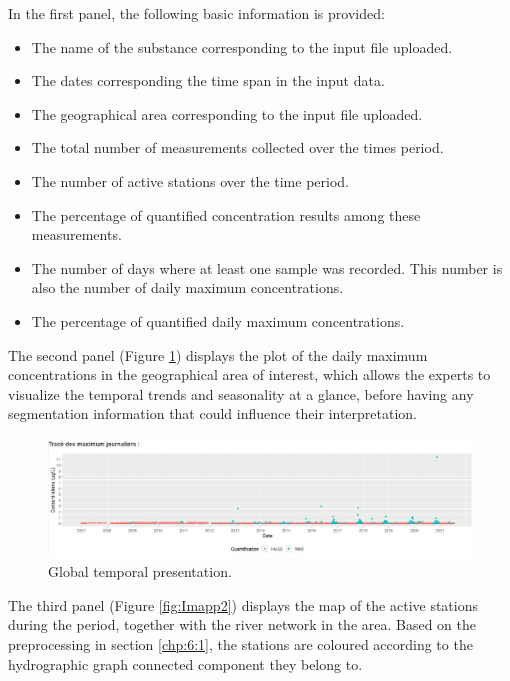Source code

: In the first panel, the following basic information is provided:
\begin{itemize}
\item The name of the substance corresponding to the input file uploaded.
\item The dates corresponding the time span in the input data.
\item The geographical area corresponding to the input file uploaded.
\item The total number of measurements collected over the times period.
\item The number of active stations over the time period.
\item The percentage of quantified concentration results among these measurements. 
\item The number of days where at least one sample was recorded. This number is also the number of daily maximum concentrations. 
\item The percentage of quantified daily maximum concentrations.
\end{itemize}

The second panel (Figure \ref{fig:Imapp1}) displays the plot of the daily maximum concentrations in the geographical area of interest, which allows the experts to visualize the temporal trends and seasonality at a glance, before having any segmentation information that could influence their interpretation.

\begin{figure}[htbp]
  \centering
  \includegraphics[]{figs/Chap6/Im_app1.pdf}
  \caption{Global temporal presentation.}
  \label{fig:Imapp1}
\end{figure}

The third panel (Figure \ref{fig:Imapp2}) displays the map of the active stations during the period, together with the river network in the area. Based on the preprocessing in section \ref{chp:6:1}, the stations are coloured according to the hydrographic graph connected component they belong to.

Exercise requirements :: Lines from the one with "the times period." through the final line of the listing above should be duplicated word for word, and nothing else included.

Solution ::
\item The total number of measurements collected over the times period.
\item The number of active stations over the time period.
\item The percentage of quantified concentration results among these measurements. 
\item The number of days where at least one sample was recorded. This number is also the number of daily maximum concentrations. 
\item The percentage of quantified daily maximum concentrations.
\end{itemize}

The second panel (Figure \ref{fig:Imapp1}) displays the plot of the daily maximum concentrations in the geographical area of interest, which allows the experts to visualize the temporal trends and seasonality at a glance, before having any segmentation information that could influence their interpretation.

\begin{figure}[htbp]
  \centering
  \includegraphics[]{figs/Chap6/Im_app1.pdf}
  \caption{Global temporal presentation.}
  \label{fig:Imapp1}
\end{figure}

The third panel (Figure \ref{fig:Imapp2}) displays the map of the active stations during the period, together with the river network in the area. Based on the preprocessing in section \ref{chp:6:1}, the stations are coloured according to the hydrographic graph connected component they belong to.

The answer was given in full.